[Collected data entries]
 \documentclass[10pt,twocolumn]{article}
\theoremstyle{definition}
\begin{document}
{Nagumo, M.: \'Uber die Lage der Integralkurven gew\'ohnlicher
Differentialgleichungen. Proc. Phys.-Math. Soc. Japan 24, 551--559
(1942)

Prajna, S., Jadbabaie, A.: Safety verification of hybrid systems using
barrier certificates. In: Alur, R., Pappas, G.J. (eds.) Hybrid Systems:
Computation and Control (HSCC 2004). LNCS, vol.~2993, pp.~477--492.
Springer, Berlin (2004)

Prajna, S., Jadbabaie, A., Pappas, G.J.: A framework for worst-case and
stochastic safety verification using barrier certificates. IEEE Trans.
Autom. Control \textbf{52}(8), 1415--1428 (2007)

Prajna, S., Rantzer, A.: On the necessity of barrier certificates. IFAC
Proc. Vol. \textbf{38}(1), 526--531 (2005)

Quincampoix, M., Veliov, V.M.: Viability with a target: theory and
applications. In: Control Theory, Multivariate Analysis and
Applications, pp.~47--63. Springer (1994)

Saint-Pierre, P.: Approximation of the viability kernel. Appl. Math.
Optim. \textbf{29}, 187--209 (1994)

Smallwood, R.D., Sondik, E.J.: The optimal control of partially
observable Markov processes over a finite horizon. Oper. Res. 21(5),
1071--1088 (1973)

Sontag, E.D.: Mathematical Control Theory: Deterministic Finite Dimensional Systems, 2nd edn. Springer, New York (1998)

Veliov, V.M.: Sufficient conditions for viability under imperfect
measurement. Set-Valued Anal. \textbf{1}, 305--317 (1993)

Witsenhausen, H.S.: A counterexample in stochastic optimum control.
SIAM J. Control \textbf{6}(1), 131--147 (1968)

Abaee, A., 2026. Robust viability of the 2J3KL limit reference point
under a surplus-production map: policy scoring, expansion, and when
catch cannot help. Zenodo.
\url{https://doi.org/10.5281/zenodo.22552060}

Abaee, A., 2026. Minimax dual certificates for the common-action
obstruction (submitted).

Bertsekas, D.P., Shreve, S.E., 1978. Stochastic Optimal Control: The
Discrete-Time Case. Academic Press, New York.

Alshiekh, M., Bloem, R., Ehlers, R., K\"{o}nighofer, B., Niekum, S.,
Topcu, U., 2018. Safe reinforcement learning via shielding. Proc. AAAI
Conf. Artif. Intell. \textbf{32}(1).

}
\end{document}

Task item -> Exactly as given, set down all of the lines above.

Solution for this problem ->
 \documentclass[10pt,twocolumn]{article}
\theoremstyle{definition}
\begin{document}
{Nagumo, M.: \'Uber die Lage der Integralkurven gew\'ohnlicher
Differentialgleichungen. Proc. Phys.-Math. Soc. Japan 24, 551--559
(1942)

Prajna, S., Jadbabaie, A.: Safety verification of hybrid systems using
barrier certificates. In: Alur, R., Pappas, G.J. (eds.) Hybrid Systems:
Computation and Control (HSCC 2004). LNCS, vol.~2993, pp.~477--492.
Springer, Berlin (2004)

Prajna, S., Jadbabaie, A., Pappas, G.J.: A framework for worst-case and
stochastic safety verification using barrier certificates. IEEE Trans.
Autom. Control \textbf{52}(8), 1415--1428 (2007)

Prajna, S., Rantzer, A.: On the necessity of barrier certificates. IFAC
Proc. Vol. \textbf{38}(1), 526--531 (2005)

Quincampoix, M., Veliov, V.M.: Viability with a target: theory and
applications. In: Control Theory, Multivariate Analysis and
Applications, pp.~47--63. Springer (1994)

Saint-Pierre, P.: Approximation of the viability kernel. Appl. Math.
Optim. \textbf{29}, 187--209 (1994)

Smallwood, R.D., Sondik, E.J.: The optimal control of partially
observable Markov processes over a finite horizon. Oper. Res. 21(5),
1071--1088 (1973)

Sontag, E.D.: Mathematical Control Theory: Deterministic Finite Dimensional Systems, 2nd edn. Springer, New York (1998)

Veliov, V.M.: Sufficient conditions for viability under imperfect
measurement. Set-Valued Anal. \textbf{1}, 305--317 (1993)

Witsenhausen, H.S.: A counterexample in stochastic optimum control.
SIAM J. Control \textbf{6}(1), 131--147 (1968)

Abaee, A., 2026. Robust viability of the 2J3KL limit reference point
under a surplus-production map: policy scoring, expansion, and when
catch cannot help. Zenodo.
\url{https://doi.org/10.5281/zenodo.22552060}

Abaee, A., 2026. Minimax dual certificates for the common-action
obstruction (submitted).

Bertsekas, D.P., Shreve, S.E., 1978. Stochastic Optimal Control: The
Discrete-Time Case. Academic Press, New York.

Alshiekh, M., Bloem, R., Ehlers, R., K\"{o}nighofer, B., Niekum, S.,
Topcu, U., 2018. Safe reinforcement learning via shielding. Proc. AAAI
Conf. Artif. Intell. \textbf{32}(1).

}
\end{document}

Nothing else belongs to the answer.